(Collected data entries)
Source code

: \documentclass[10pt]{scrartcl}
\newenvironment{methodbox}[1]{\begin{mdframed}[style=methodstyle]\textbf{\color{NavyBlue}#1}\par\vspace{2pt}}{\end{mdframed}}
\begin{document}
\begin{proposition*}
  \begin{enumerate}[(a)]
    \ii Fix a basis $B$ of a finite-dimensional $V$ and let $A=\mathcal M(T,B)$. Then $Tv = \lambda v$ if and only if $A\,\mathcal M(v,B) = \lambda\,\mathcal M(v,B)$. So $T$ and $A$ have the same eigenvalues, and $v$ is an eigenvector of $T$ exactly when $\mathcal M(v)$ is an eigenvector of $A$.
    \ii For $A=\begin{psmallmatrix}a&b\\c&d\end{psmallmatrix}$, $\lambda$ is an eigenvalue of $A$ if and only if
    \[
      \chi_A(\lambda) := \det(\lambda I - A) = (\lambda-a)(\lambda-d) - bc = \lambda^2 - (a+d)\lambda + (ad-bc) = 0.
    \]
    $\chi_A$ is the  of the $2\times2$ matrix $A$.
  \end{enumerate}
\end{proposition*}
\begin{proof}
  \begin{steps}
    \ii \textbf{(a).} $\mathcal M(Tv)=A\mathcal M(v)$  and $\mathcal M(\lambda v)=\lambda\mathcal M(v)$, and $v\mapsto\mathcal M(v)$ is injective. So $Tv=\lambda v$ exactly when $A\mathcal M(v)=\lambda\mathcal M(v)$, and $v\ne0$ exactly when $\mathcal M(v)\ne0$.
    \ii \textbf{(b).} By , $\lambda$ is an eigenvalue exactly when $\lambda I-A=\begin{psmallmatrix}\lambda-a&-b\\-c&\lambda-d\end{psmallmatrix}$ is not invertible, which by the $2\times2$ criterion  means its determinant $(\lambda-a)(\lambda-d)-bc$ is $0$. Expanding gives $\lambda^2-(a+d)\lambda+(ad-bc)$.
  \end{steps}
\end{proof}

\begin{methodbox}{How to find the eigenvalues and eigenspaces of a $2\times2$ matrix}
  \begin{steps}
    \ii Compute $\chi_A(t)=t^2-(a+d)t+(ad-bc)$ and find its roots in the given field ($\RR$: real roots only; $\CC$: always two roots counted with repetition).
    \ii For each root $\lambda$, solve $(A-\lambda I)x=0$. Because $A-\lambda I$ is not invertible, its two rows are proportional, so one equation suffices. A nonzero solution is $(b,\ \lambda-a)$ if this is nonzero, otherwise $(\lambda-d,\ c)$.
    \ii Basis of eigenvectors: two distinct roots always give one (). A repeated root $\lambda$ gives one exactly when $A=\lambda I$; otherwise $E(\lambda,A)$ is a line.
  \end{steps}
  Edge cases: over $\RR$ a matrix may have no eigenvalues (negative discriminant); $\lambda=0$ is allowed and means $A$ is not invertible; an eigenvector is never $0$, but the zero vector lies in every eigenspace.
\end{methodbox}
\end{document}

What needs to be done
For the records above, tally the lines holding the word "mathcal". Answer with the number only.

Task output
2